• DESCRIPTION OF THE TASK:
Repeat the listing exactly, minus the pictures.

════════

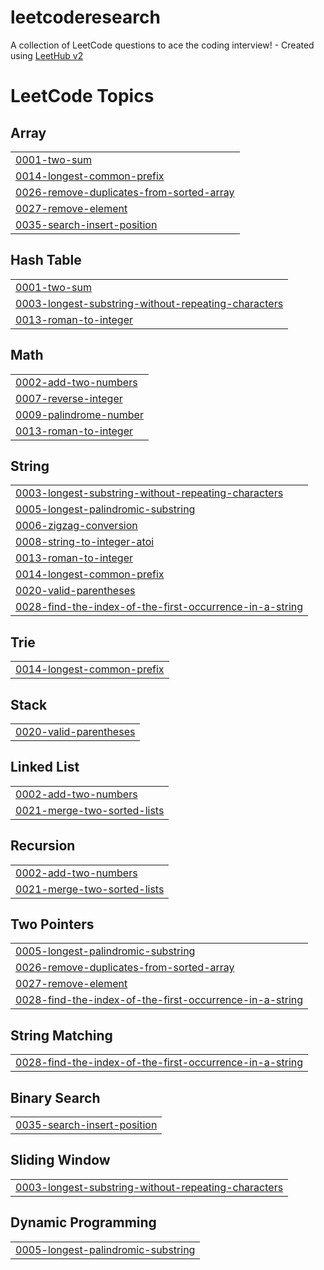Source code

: # leetcoderesearch
A collection of LeetCode questions to ace the coding interview! - Created using [LeetHub v2](https://github.com/arunbhardwaj/LeetHub-2.0)

<!---LeetCode Topics Start-->
# LeetCode Topics
## Array
|  |
| ------- |
| [0001-two-sum](https://github.com/dstrimble/leetcoderesearch/tree/master/0001-two-sum) |
| [0014-longest-common-prefix](https://github.com/dstrimble/leetcoderesearch/tree/master/0014-longest-common-prefix) |
| [0026-remove-duplicates-from-sorted-array](https://github.com/dstrimble/leetcoderesearch/tree/master/0026-remove-duplicates-from-sorted-array) |
| [0027-remove-element](https://github.com/dstrimble/leetcoderesearch/tree/master/0027-remove-element) |
| [0035-search-insert-position](https://github.com/dstrimble/leetcoderesearch/tree/master/0035-search-insert-position) |
## Hash Table
|  |
| ------- |
| [0001-two-sum](https://github.com/dstrimble/leetcoderesearch/tree/master/0001-two-sum) |
| [0003-longest-substring-without-repeating-characters](https://github.com/dstrimble/leetcoderesearch/tree/master/0003-longest-substring-without-repeating-characters) |
| [0013-roman-to-integer](https://github.com/dstrimble/leetcoderesearch/tree/master/0013-roman-to-integer) |
## Math
|  |
| ------- |
| [0002-add-two-numbers](https://github.com/dstrimble/leetcoderesearch/tree/master/0002-add-two-numbers) |
| [0007-reverse-integer](https://github.com/dstrimble/leetcoderesearch/tree/master/0007-reverse-integer) |
| [0009-palindrome-number](https://github.com/dstrimble/leetcoderesearch/tree/master/0009-palindrome-number) |
| [0013-roman-to-integer](https://github.com/dstrimble/leetcoderesearch/tree/master/0013-roman-to-integer) |
## String
|  |
| ------- |
| [0003-longest-substring-without-repeating-characters](https://github.com/dstrimble/leetcoderesearch/tree/master/0003-longest-substring-without-repeating-characters) |
| [0005-longest-palindromic-substring](https://github.com/dstrimble/leetcoderesearch/tree/master/0005-longest-palindromic-substring) |
| [0006-zigzag-conversion](https://github.com/dstrimble/leetcoderesearch/tree/master/0006-zigzag-conversion) |
| [0008-string-to-integer-atoi](https://github.com/dstrimble/leetcoderesearch/tree/master/0008-string-to-integer-atoi) |
| [0013-roman-to-integer](https://github.com/dstrimble/leetcoderesearch/tree/master/0013-roman-to-integer) |
| [0014-longest-common-prefix](https://github.com/dstrimble/leetcoderesearch/tree/master/0014-longest-common-prefix) |
| [0020-valid-parentheses](https://github.com/dstrimble/leetcoderesearch/tree/master/0020-valid-parentheses) |
| [0028-find-the-index-of-the-first-occurrence-in-a-string](https://github.com/dstrimble/leetcoderesearch/tree/master/0028-find-the-index-of-the-first-occurrence-in-a-string) |
## Trie
|  |
| ------- |
| [0014-longest-common-prefix](https://github.com/dstrimble/leetcoderesearch/tree/master/0014-longest-common-prefix) |
## Stack
|  |
| ------- |
| [0020-valid-parentheses](https://github.com/dstrimble/leetcoderesearch/tree/master/0020-valid-parentheses) |
## Linked List
|  |
| ------- |
| [0002-add-two-numbers](https://github.com/dstrimble/leetcoderesearch/tree/master/0002-add-two-numbers) |
| [0021-merge-two-sorted-lists](https://github.com/dstrimble/leetcoderesearch/tree/master/0021-merge-two-sorted-lists) |
## Recursion
|  |
| ------- |
| [0002-add-two-numbers](https://github.com/dstrimble/leetcoderesearch/tree/master/0002-add-two-numbers) |
| [0021-merge-two-sorted-lists](https://github.com/dstrimble/leetcoderesearch/tree/master/0021-merge-two-sorted-lists) |
## Two Pointers
|  |
| ------- |
| [0005-longest-palindromic-substring](https://github.com/dstrimble/leetcoderesearch/tree/master/0005-longest-palindromic-substring) |
| [0026-remove-duplicates-from-sorted-array](https://github.com/dstrimble/leetcoderesearch/tree/master/0026-remove-duplicates-from-sorted-array) |
| [0027-remove-element](https://github.com/dstrimble/leetcoderesearch/tree/master/0027-remove-element) |
| [0028-find-the-index-of-the-first-occurrence-in-a-string](https://github.com/dstrimble/leetcoderesearch/tree/master/0028-find-the-index-of-the-first-occurrence-in-a-string) |
## String Matching
|  |
| ------- |
| [0028-find-the-index-of-the-first-occurrence-in-a-string](https://github.com/dstrimble/leetcoderesearch/tree/master/0028-find-the-index-of-the-first-occurrence-in-a-string) |
## Binary Search
|  |
| ------- |
| [0035-search-insert-position](https://github.com/dstrimble/leetcoderesearch/tree/master/0035-search-insert-position) |
## Sliding Window
|  |
| ------- |
| [0003-longest-substring-without-repeating-characters](https://github.com/dstrimble/leetcoderesearch/tree/master/0003-longest-substring-without-repeating-characters) |
## Dynamic Programming
|  |
| ------- |
| [0005-longest-palindromic-substring](https://github.com/dstrimble/leetcoderesearch/tree/master/0005-longest-palindromic-substring) |
<!---LeetCode Topics End-->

════════

• ANSWER TO THIS EXERCISE:
Source code

: # leetcoderesearch
A collection of LeetCode questions to ace the coding interview! - Created using [LeetHub v2](https://github.com/arunbhardwaj/LeetHub-2.0)

<!---LeetCode Topics Start-->
# LeetCode Topics
## Array
|  |
| ------- |
| [0001-two-sum](https://github.com/dstrimble/leetcoderesearch/tree/master/0001-two-sum) |
| [0014-longest-common-prefix](https://github.com/dstrimble/leetcoderesearch/tree/master/0014-longest-common-prefix) |
| [0026-remove-duplicates-from-sorted-array](https://github.com/dstrimble/leetcoderesearch/tree/master/0026-remove-duplicates-from-sorted-array) |
| [0027-remove-element](https://github.com/dstrimble/leetcoderesearch/tree/master/0027-remove-element) |
| [0035-search-insert-position](https://github.com/dstrimble/leetcoderesearch/tree/master/0035-search-insert-position) |
## Hash Table
|  |
| ------- |
| [0001-two-sum](https://github.com/dstrimble/leetcoderesearch/tree/master/0001-two-sum) |
| [0003-longest-substring-without-repeating-characters](https://github.com/dstrimble/leetcoderesearch/tree/master/0003-longest-substring-without-repeating-characters) |
| [0013-roman-to-integer](https://github.com/dstrimble/leetcoderesearch/tree/master/0013-roman-to-integer) |
## Math
|  |
| ------- |
| [0002-add-two-numbers](https://github.com/dstrimble/leetcoderesearch/tree/master/0002-add-two-numbers) |
| [0007-reverse-integer](https://github.com/dstrimble/leetcoderesearch/tree/master/0007-reverse-integer) |
| [0009-palindrome-number](https://github.com/dstrimble/leetcoderesearch/tree/master/0009-palindrome-number) |
| [0013-roman-to-integer](https://github.com/dstrimble/leetcoderesearch/tree/master/0013-roman-to-integer) |
## String
|  |
| ------- |
| [0003-longest-substring-without-repeating-characters](https://github.com/dstrimble/leetcoderesearch/tree/master/0003-longest-substring-without-repeating-characters) |
| [0005-longest-palindromic-substring](https://github.com/dstrimble/leetcoderesearch/tree/master/0005-longest-palindromic-substring) |
| [0006-zigzag-conversion](https://github.com/dstrimble/leetcoderesearch/tree/master/0006-zigzag-conversion) |
| [0008-string-to-integer-atoi](https://github.com/dstrimble/leetcoderesearch/tree/master/0008-string-to-integer-atoi) |
| [0013-roman-to-integer](https://github.com/dstrimble/leetcoderesearch/tree/master/0013-roman-to-integer) |
| [0014-longest-common-prefix](https://github.com/dstrimble/leetcoderesearch/tree/master/0014-longest-common-prefix) |
| [0020-valid-parentheses](https://github.com/dstrimble/leetcoderesearch/tree/master/0020-valid-parentheses) |
| [0028-find-the-index-of-the-first-occurrence-in-a-string](https://github.com/dstrimble/leetcoderesearch/tree/master/0028-find-the-index-of-the-first-occurrence-in-a-string) |
## Trie
|  |
| ------- |
| [0014-longest-common-prefix](https://github.com/dstrimble/leetcoderesearch/tree/master/0014-longest-common-prefix) |
## Stack
|  |
| ------- |
| [0020-valid-parentheses](https://github.com/dstrimble/leetcoderesearch/tree/master/0020-valid-parentheses) |
## Linked List
|  |
| ------- |
| [0002-add-two-numbers](https://github.com/dstrimble/leetcoderesearch/tree/master/0002-add-two-numbers) |
| [0021-merge-two-sorted-lists](https://github.com/dstrimble/leetcoderesearch/tree/master/0021-merge-two-sorted-lists) |
## Recursion
|  |
| ------- |
| [0002-add-two-numbers](https://github.com/dstrimble/leetcoderesearch/tree/master/0002-add-two-numbers) |
| [0021-merge-two-sorted-lists](https://github.com/dstrimble/leetcoderesearch/tree/master/0021-merge-two-sorted-lists) |
## Two Pointers
|  |
| ------- |
| [0005-longest-palindromic-substring](https://github.com/dstrimble/leetcoderesearch/tree/master/0005-longest-palindromic-substring) |
| [0026-remove-duplicates-from-sorted-array](https://github.com/dstrimble/leetcoderesearch/tree/master/0026-remove-duplicates-from-sorted-array) |
| [0027-remove-element](https://github.com/dstrimble/leetcoderesearch/tree/master/0027-remove-element) |
| [0028-find-the-index-of-the-first-occurrence-in-a-string](https://github.com/dstrimble/leetcoderesearch/tree/master/0028-find-the-index-of-the-first-occurrence-in-a-string) |
## String Matching
|  |
| ------- |
| [0028-find-the-index-of-the-first-occurrence-in-a-string](https://github.com/dstrimble/leetcoderesearch/tree/master/0028-find-the-index-of-the-first-occurrence-in-a-string) |
## Binary Search
|  |
| ------- |
| [0035-search-insert-position](https://github.com/dstrimble/leetcoderesearch/tree/master/0035-search-insert-position) |
## Sliding Window
|  |
| ------- |
| [0003-longest-substring-without-repeating-characters](https://github.com/dstrimble/leetcoderesearch/tree/master/0003-longest-substring-without-repeating-characters) |
## Dynamic Programming
|  |
| ------- |
| [0005-longest-palindromic-substring](https://github.com/dstrimble/leetcoderesearch/tree/master/0005-longest-palindromic-substring) |
<!---LeetCode Topics End-->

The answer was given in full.